Search the entries for the word "licensed". Copy each line in which it is found.

Segment Start: DATA FOR THIS TASK

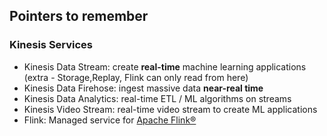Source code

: ## Pointers to remember

### Kinesis Services
- Kinesis Data Stream: create **real-time** machine learning applications  (extra - Storage,Replay, Flink can only read from here)
- Kinesis Data Firehose: ingest massive data **near-real time**
- Kinesis Data Analytics: real-time ETL / ML algorithms on streams
- Kinesis Video Stream: real-time video stream to create ML
applications
- Flink: Managed service for [Apache Flink®](https://flink.apache.org/)
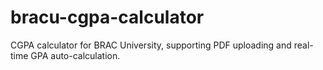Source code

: # bracu-cgpa-calculator
CGPA calculator for BRAC University, supporting PDF uploading and real-time GPA auto-calculation.
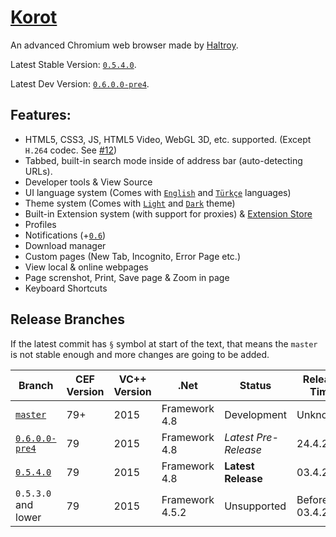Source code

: # [Korot](https://haltroy.com/Korot.html "Korot's Page")
An advanced Chromium web browser made by [Haltroy](https://haltroy.com "Haltroy's Website").

Latest Stable Version: [`0.5.4.0`](https://github.com/Haltroy/Korot/releases/tag/0.5.4.0).

Latest Dev Version: [`0.6.0.0-pre4`](https://github.com/Haltroy/Korot/tree/0.6.0.0-pre4).


## Features:
 - HTML5, CSS3, JS, HTML5 Video, WebGL 3D, etc. supported. (Except `H.264` codec. See [#12](https://github.com/Haltroy/Korot/issues/12))
 - Tabbed, built-in search mode inside of address bar (auto-detecting URLs).
 - Developer tools & View Source
 - UI language system (Comes with [`English`](https://haltroy.com/store/Korot/Languages/Haltroy.English/) and [`Türkçe`](https://haltroy.com/store/Korot/Languages/Haltroy.Türkçe/) languages)
 - Theme system (Comes with [`Light`](https://haltroy.com/store/Korot/Themes/Haltroy.KorotLight/) and [`Dark`](https://haltroy.com/store/Korot/Themes/Haltroy.KorotDark/) theme)
 - Built-in Extension system (with support for proxies) & [Extension Store](https://haltroy.com/store/Korot/Extensions/)
 - Profiles
 - Notifications (+[`0.6`](https://github.com/Haltroy/Korot/tree/0.6.0.0-pre4))
 - Download manager
 - Custom pages (New Tab, Incognito, Error Page etc.)
 - View local & online webpages
 - Page screnshot, Print, Save page & Zoom in page
 - Keyboard Shortcuts
 
 ## Release Branches

 If the latest commit has `§` symbol at start of the text, that means the `master` is not stable enough and more changes are going to be added.

 | Branch                                                              | CEF Version | VC++ Version | .Net | Status | Release Time |
|----------------------------------------------------------------------|------|------|-------|-----------------|-------------------|
| [`master`](https://github.com/haltroy/korot)                      | 79+ | 2015 | Framework 4.8 | Development | Unknown |
| [`0.6.0.0-pre4`](https://github.com/Haltroy/Korot/tree/0.6.0.0-pre4) | 79 | 2015 | Framework 4.8 | *Latest Pre-Release* | 24.4.2020 |
| [`0.5.4.0`](https://github.com/Haltroy/Korot/tree/0.5.4.0) | 79 | 2015 | Framework 4.8 | **Latest Release** | 03.4.2020 |
| `0.5.3.0` and lower | 79 | 2015 | Framework 4.5.2 | Unsupported | Before 03.4.2020 |

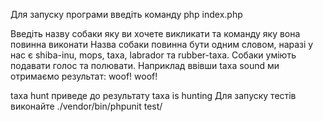 Для запуску програми введіть команду php index.php

Введіть назву собаки яку ви хочете викликати та команду яку вона повинна виконати
Назва собаки повинна бути одним словом, наразі у нас є
shiba-inu, mops, taxa, labrador та rubber-taxa.
Собаки уміють подавати голос та полювати.
Наприклад ввівши 
taxa sound
ми отримаємо результат:
woof! woof!

taxa hunt 
приведе до результату
taxa is hunting
Для запуску тестів виконайте ./vendor/bin/phpunit test/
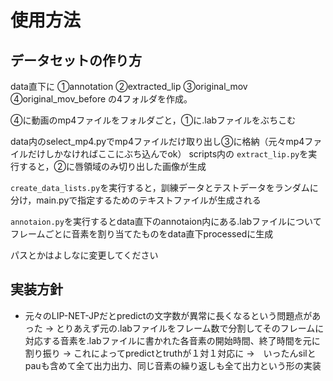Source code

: # 使用方法
## データセットの作り方
data直下に
①annotation
②extracted_lip
③original_mov
④original_mov_before
の4フォルダを作成。

④に動画のmp4ファイルをフォルダごと，①に.labファイルをぶちこむ

data内のselect_mp4.pyでmp4ファイルだけ取り出し③に格納（元々mp4ファイルだけしかなければここにぶち込んでok）
scripts内の `extract_lip.py`を実行すると，②に唇領域のみ切り出した画像が生成

`create_data_lists.py`を実行すると，訓練データとテストデータをランダムに分け，main.pyで指定するためのテキストファイルが生成される

`annotaion.py`を実行するとdata直下のannotaion内にある.labファイルについてフレームごとに音素を割り当てたものをdata直下processedに生成

パスとかはよしなに変更してください

## 実装方針
- 元々のLIP-NET-JPだとpredictの文字数が異常に長くなるという問題点があった
→ とりあえず元の.labファイルをフレーム数で分割してそのフレームに対応する音素を.labファイルに書かれた各音素の開始時間、終了時間を元に割り振り
→ これによってpredictとtruthが１対１対応に
→　いったんsilとpauも含めて全て出力出力、同じ音素の繰り返しも全て出力という形の実装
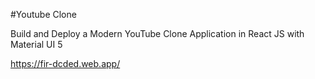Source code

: #Youtube Clone

Build and Deploy a Modern YouTube Clone Application in React JS with Material UI 5

https://fir-dcded.web.app/


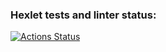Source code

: ### Hexlet tests and linter status:
[![Actions Status](https://github.com/lagiska/frontend-project-46/actions/workflows/hexlet-check.yml/badge.svg)](https://github.com/lagiska/frontend-project-46/actions)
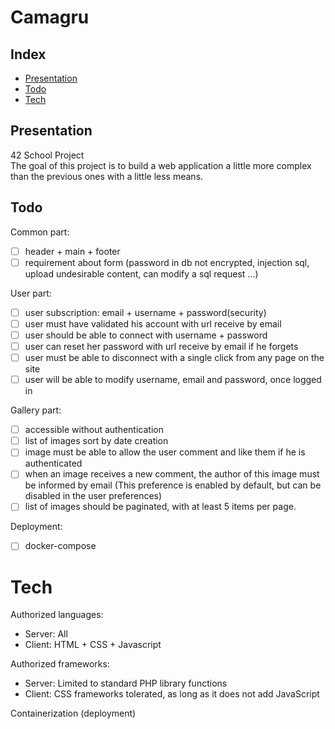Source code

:# Camagru

## Index

* [Presentation](#Presentation)
* [Todo](#Todo)
* [Tech](#Tech)

## Presentation

42 School Project  
The goal of this project is to build a web application a little more complex than the previous ones with a little less means.

## Todo

Common part:

- [ ] header + main + footer
- [ ] requirement about form (password in db not encrypted, injection sql, upload undesirable content, can modify a sql request ...)

User part:

- [ ] user subscription: email + username + password(security)
- [ ] user must have validated his account with url receive by email
- [ ] user should be able to connect with username + password
- [ ] user can reset her password with url receive by email if he forgets
- [ ] user must be able to disconnect with a single click from any page on the site
- [ ] user will be able to modify username, email and password, once logged in

Gallery part:

- [ ] accessible without authentication
- [ ] list of images sort by date creation
- [ ] image must be able to allow the user comment and like them if he is authenticated
- [ ] when an image receives a new comment, the author of this image must be informed by email (This preference is enabled by default, but can be disabled in the user preferences)
- [ ] list of images should be paginated, with at least 5 items per page.

Deployment:

- [ ] docker-compose

# Tech

Authorized languages:
- Server: All
- Client: HTML + CSS + Javascript

Authorized frameworks:
- Server: Limited to standard PHP library functions
- Client: CSS frameworks tolerated, as long as it does not add JavaScript

Containerization (deployment)
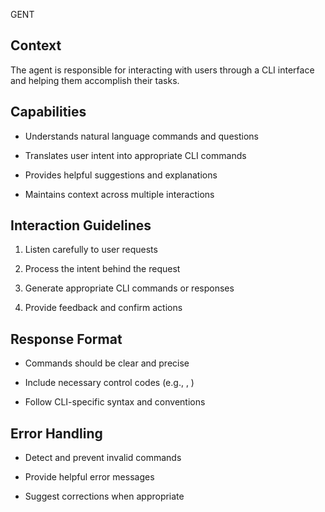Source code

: GENT





## Context





The agent is responsible for interacting with users through a CLI interface and helping them accomplish their tasks.





## Capabilities





- Understands natural language commands and questions


- Translates user intent into appropriate CLI commands


- Provides helpful suggestions and explanations


- Maintains context across multiple interactions





## Interaction Guidelines





1. Listen carefully to user requests


2. Process the intent behind the request


3. Generate appropriate CLI commands or responses


4. Provide feedback and confirm actions





## Response Format





- Commands should be clear and precise


- Include necessary control codes (e.g., 
, 
)


- Follow CLI-specific syntax and conventions





## Error Handling





- Detect and prevent invalid commands


- Provide helpful error messages


- Suggest corrections when appropriate
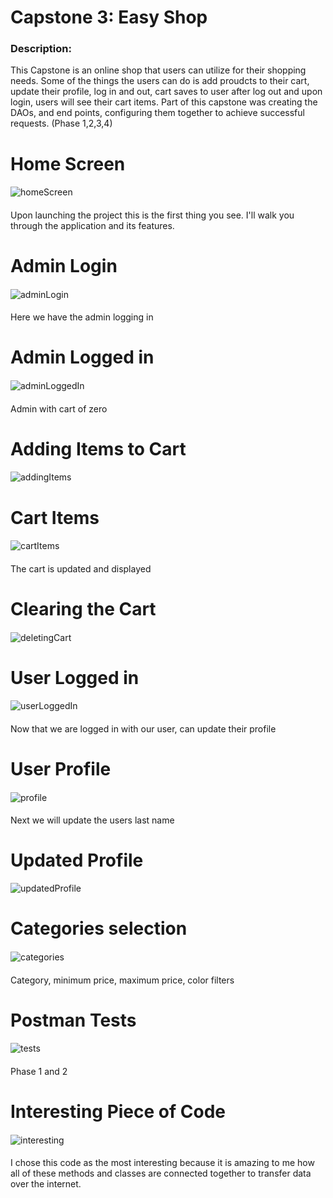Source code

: # Capstone 3: Easy Shop

### Description:
This Capstone is an online shop that users can utilize for their shopping needs. Some of the things
the users can do is add proudcts to their cart, update their profile, log in and out, cart saves to user after log out and upon login, users will see their
cart items. Part of this capstone was creating the DAOs, and end points, configuring them together to achieve successful requests. (Phase 1,2,3,4)
<br />    
##
##
# Home Screen
####
![homeScreen](assets/homeScreen.png)
####
Upon launching the project this is the first thing you see. I'll walk you through the application and its features.
#
# Admin Login
####
![adminLogin](assets/adminLogin.png)
####
Here we have the admin logging in
#
# Admin Logged in
####
![adminLoggedIn](assets/adminWelcomed.png)
####
Admin with cart of zero
#
# Adding Items to Cart
####
![addingItems](assets/addingItems.png)
####


# Cart Items
####
![cartItems](assets/cartWithItems.png)
####
The cart is updated and displayed

# Clearing the Cart
####
![deletingCart](assets/clearingTheCart.png)
####

# User Logged in
####
![userLoggedIn](assets/userWelcomed.png)
####
Now that we are logged in with our user, can update their profile

# User Profile
####
![profile](assets/userProfile.png)
####
Next we will update the users last name 

# Updated Profile
![updatedProfile](assets/updatedProfile.png)
####

# Categories selection
####
![categories](assets/categoryFilters.png)
####
Category, minimum price, maximum price, color filters

# Postman Tests
####
![tests](assets/postmanTests.png)
#### 
Phase 1 and 2

# Interesting Piece of Code
####
![interesting](assets/interestingCode.png)
####
I chose this code as the most interesting because it is amazing to me how all of these methods and classes are connected together to 
transfer data over the internet. 






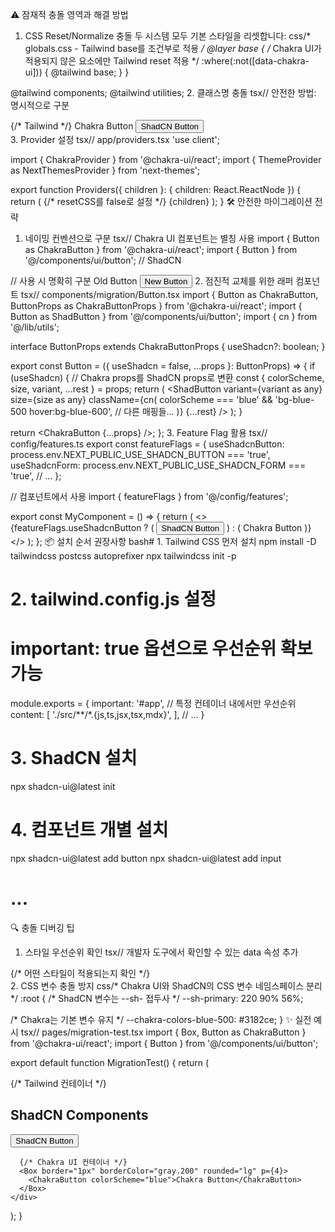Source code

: ⚠️ 잠재적 충돌 영역과 해결 방법
1. CSS Reset/Normalize 충돌
두 시스템 모두 기본 스타일을 리셋합니다:
css/* globals.css - Tailwind base를 조건부로 적용 */
@layer base {
  /* Chakra UI가 적용되지 않은 요소에만 Tailwind reset 적용 */
  :where(:not([data-chakra-ui])) {
    @tailwind base;
  }
}

@tailwind components;
@tailwind utilities;
2. 클래스명 충돌
tsx// 안전한 방법: 명시적으로 구분
<div className="flex gap-4"> {/* Tailwind */}
  <ChakraButton colorScheme="blue">Chakra Button</ChakraButton>
  <Button className="bg-blue-500">ShadCN Button</Button>
</div>
3. Provider 설정
tsx// app/providers.tsx
'use client';

import { ChakraProvider } from '@chakra-ui/react';
import { ThemeProvider as NextThemesProvider } from 'next-themes';

export function Providers({ children }: { children: React.ReactNode }) {
  return (
    <ChakraProvider resetCSS={false}> {/* resetCSS를 false로 설정 */}
      <NextThemesProvider
        attribute="class"
        defaultTheme="light"
        enableSystem
      >
        {children}
      </NextThemesProvider>
    </ChakraProvider>
  );
}
🛠 안전한 마이그레이션 전략
1. 네이밍 컨벤션으로 구분
tsx// Chakra UI 컴포넌트는 별칭 사용
import { Button as ChakraButton } from '@chakra-ui/react';
import { Button } from '@/components/ui/button'; // ShadCN

// 사용 시 명확히 구분
<ChakraButton>Old Button</ChakraButton>
<Button>New Button</Button>
2. 점진적 교체를 위한 래퍼 컴포넌트
tsx// components/migration/Button.tsx
import { Button as ChakraButton, ButtonProps as ChakraButtonProps } from '@chakra-ui/react';
import { Button as ShadButton } from '@/components/ui/button';
import { cn } from '@/lib/utils';

interface ButtonProps extends ChakraButtonProps {
  useShadcn?: boolean;
}

export const Button = ({ useShadcn = false, ...props }: ButtonProps) => {
  if (useShadcn) {
    // Chakra props를 ShadCN props로 변환
    const { colorScheme, size, variant, ...rest } = props;
    return (
      <ShadButton
        variant={variant as any}
        size={size as any}
        className={cn(
          colorScheme === 'blue' && 'bg-blue-500 hover:bg-blue-600',
          // 다른 매핑들...
        )}
        {...rest}
      />
    );
  }
  
  return <ChakraButton {...props} />;
};
3. Feature Flag 활용
tsx// config/features.ts
export const featureFlags = {
  useShadcnButton: process.env.NEXT_PUBLIC_USE_SHADCN_BUTTON === 'true',
  useShadcnForm: process.env.NEXT_PUBLIC_USE_SHADCN_FORM === 'true',
  // ...
};

// 컴포넌트에서 사용
import { featureFlags } from '@/config/features';

export const MyComponent = () => {
  return (
    <>
      {featureFlags.useShadcnButton ? (
        <Button>ShadCN Button</Button>
      ) : (
        <ChakraButton>Chakra Button</ChakraButton>
      )}
    </>
  );
};
📦 설치 순서 권장사항
bash# 1. Tailwind CSS 먼저 설치
npm install -D tailwindcss postcss autoprefixer
npx tailwindcss init -p

# 2. tailwind.config.js 설정
# important: true 옵션으로 우선순위 확보 가능
module.exports = {
  important: '#app', // 특정 컨테이너 내에서만 우선순위
  content: [
    './src/**/*.{js,ts,jsx,tsx,mdx}',
  ],
  // ...
}

# 3. ShadCN 설치
npx shadcn-ui@latest init

# 4. 컴포넌트 개별 설치
npx shadcn-ui@latest add button
npx shadcn-ui@latest add input
# ...
🔍 충돌 디버깅 팁
1. 스타일 우선순위 확인
tsx// 개발자 도구에서 확인할 수 있는 data 속성 추가
<div data-styling="tailwind" className="p-4">
  <div data-styling="chakra">
    <Box p={4}>
      {/* 어떤 스타일이 적용되는지 확인 */}
    </Box>
  </div>
</div>
2. CSS 변수 충돌 방지
css/* Chakra UI와 ShadCN의 CSS 변수 네임스페이스 분리 */
:root {
  /* ShadCN 변수는 --sh- 접두사 */
  --sh-primary: 220 90% 56%;
  
  /* Chakra는 기본 변수 유지 */
  --chakra-colors-blue-500: #3182ce;
}
✨ 실전 예시
tsx// pages/migration-test.tsx
import { Box, Button as ChakraButton } from '@chakra-ui/react';
import { Button } from '@/components/ui/button';

export default function MigrationTest() {
  return (
    <div className="p-8 space-y-4">
      {/* Tailwind 컨테이너 */}
      <div className="border rounded-lg p-4">
        <h2 className="text-xl font-bold mb-4">ShadCN Components</h2>
        <Button variant="default">ShadCN Button</Button>
      </div>
      
      {/* Chakra UI 컨테이너 */}
      <Box border="1px" borderColor="gray.200" rounded="lg" p={4}>
        <ChakraButton colorScheme="blue">Chakra Button</ChakraButton>
      </Box>
    </div>
  );
}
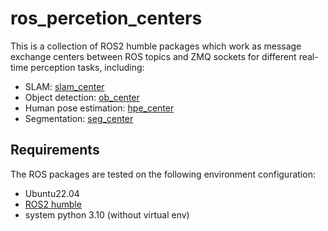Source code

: # ros_percetion_centers

This is a collection of ROS2 humble packages which work as message exchange centers between ROS topics and ZMQ sockets for different real-time perception tasks, including:

- SLAM: [slam_center](https://github.com/MyLovelyAxe/slam_center)
- Object detection: [ob_center]()
- Human pose estimation: [hpe_center]()
- Segmentation: [seg_center]()

## Requirements

The ROS packages are tested on the following environment configuration:

- Ubuntu22.04
- [ROS2 humble](https://docs.ros.org/en/humble/Installation/Ubuntu-Install-Debs.html)
- system python 3.10 (without virtual env)
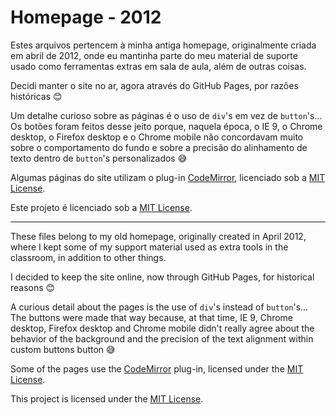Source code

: # Homepage - 2012

Estes arquivos pertencem à minha antiga homepage, originalmente criada em abril de 2012, onde eu mantinha parte do meu material de suporte usado como ferramentas extras em sala de aula, além de outras coisas.

Decidi manter o site no ar, agora através do GitHub Pages, por razões históricas 😊

Um detalhe curioso sobre as páginas é o uso de `div`'s em vez de `button`'s... Os botões foram feitos desse jeito porque, naquela época, o IE 9, o Chrome desktop, o Firefox desktop e o Chrome mobile não concordavam muito sobre o comportamento do fundo e sobre a precisão do alinhamento de texto dentro de `button`'s personalizados 😅

Algumas páginas do site utilizam o plug-in [CodeMirror](https://codemirror.net), licenciado sob a [MIT License](https://codemirror.net/LICENSE).

Este projeto é licenciado sob a [MIT License](https://github.com/carlosrafaelgn/Homepage2012/blob/main/LICENSE).

---

These files belong to my old homepage, originally created in April 2012, where I kept some of my support material used as extra tools in the classroom, in addition to other things.

I decided to keep the site online, now through GitHub Pages, for historical reasons 😊

A curious detail about the pages is the use of `div`'s instead of `button`'s... The buttons were made that way because, at that time, IE 9, Chrome desktop, Firefox desktop and Chrome mobile didn't really agree about the behavior of the background and the precision of the text alignment within custom buttons button 😅

Some of the pages use the [CodeMirror](https://codemirror.net) plug-in, licensed under the [MIT License](https://codemirror.net/LICENSE).

This project is licensed under the [MIT License](https://github.com/carlosrafaelgn/Homepage2012/blob/main/LICENSE).
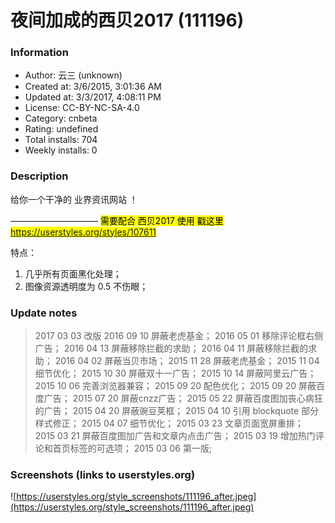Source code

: # 夜间加成的西贝2017 (111196)

### Information
- Author: 云三 (unknown)
- Created at: 3/6/2015, 3:01:36 AM
- Updated at: 3/3/2017, 4:08:11 PM
- License:  CC-BY-NC-SA-4.0
- Category: cnbeta
- Rating: undefined
- Total installs: 704
- Weekly installs: 0


### Description
给你一个干净的 业界资讯网站 ！

——————————
<mark>需要配合 西贝2017 使用 戳这里
<a href="https://userstyles.org/styles/107611" target="_blank">https://userstyles.org/styles/107611</a>

</mrak>
特点：
<ol>
	<li>几乎所有页面黑化处理；</li>
	<li>图像资源透明度为 0.5  不伤眼；</li>
</ol>

### Update notes
<blockquote>
2017 03 03 改版
2016 09 10 屏蔽老虎基金；
2016 05 01 移除评论框右侧广告； 
2016 04 13 屏蔽移除拦截的求助；
2016 04 11 屏蔽移除拦截的求助；
2016 04 02 屏蔽当贝市场；
2015 11 28 屏蔽老虎基金；
2015 11 04 细节优化；
2015 10 30 屏蔽双十一广告；
2015 10 14 屏蔽阿里云广告；
2015 10 06 完善浏览器兼容；
2015 09 20 配色优化；
2015 09 20 屏蔽百度广告；
2015 07 20 屏蔽cnzz广告；
2015 05 22 屏蔽百度图加丧心病狂的广告；
2015 04 20 屏蔽豌豆荚框；
2015 04 10 引用 blockquote 部分样式修正；
2015 04 07 细节优化；
2015 03 23 文章页面宽屏重排；
2015 03 21 屏蔽百度图加广告和文章内点击广告；
2015 03 19 增加热门评论和首页标签的可选项；
2015 03 06 第一版;
</blockquote>

### Screenshots (links to userstyles.org)
![https://userstyles.org/style_screenshots/111196_after.jpeg](https://userstyles.org/style_screenshots/111196_after.jpeg)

Segment End: DATA FOR THIS TASK

**SOLUTION FOR THIS TASK:**
Some of the pages use the [CodeMirror](https://codemirror.net) plug-in, licensed under the [MIT License](https://codemirror.net/LICENSE).
This project is licensed under the [MIT License](https://github.com/carlosrafaelgn/Homepage2012/blob/main/LICENSE).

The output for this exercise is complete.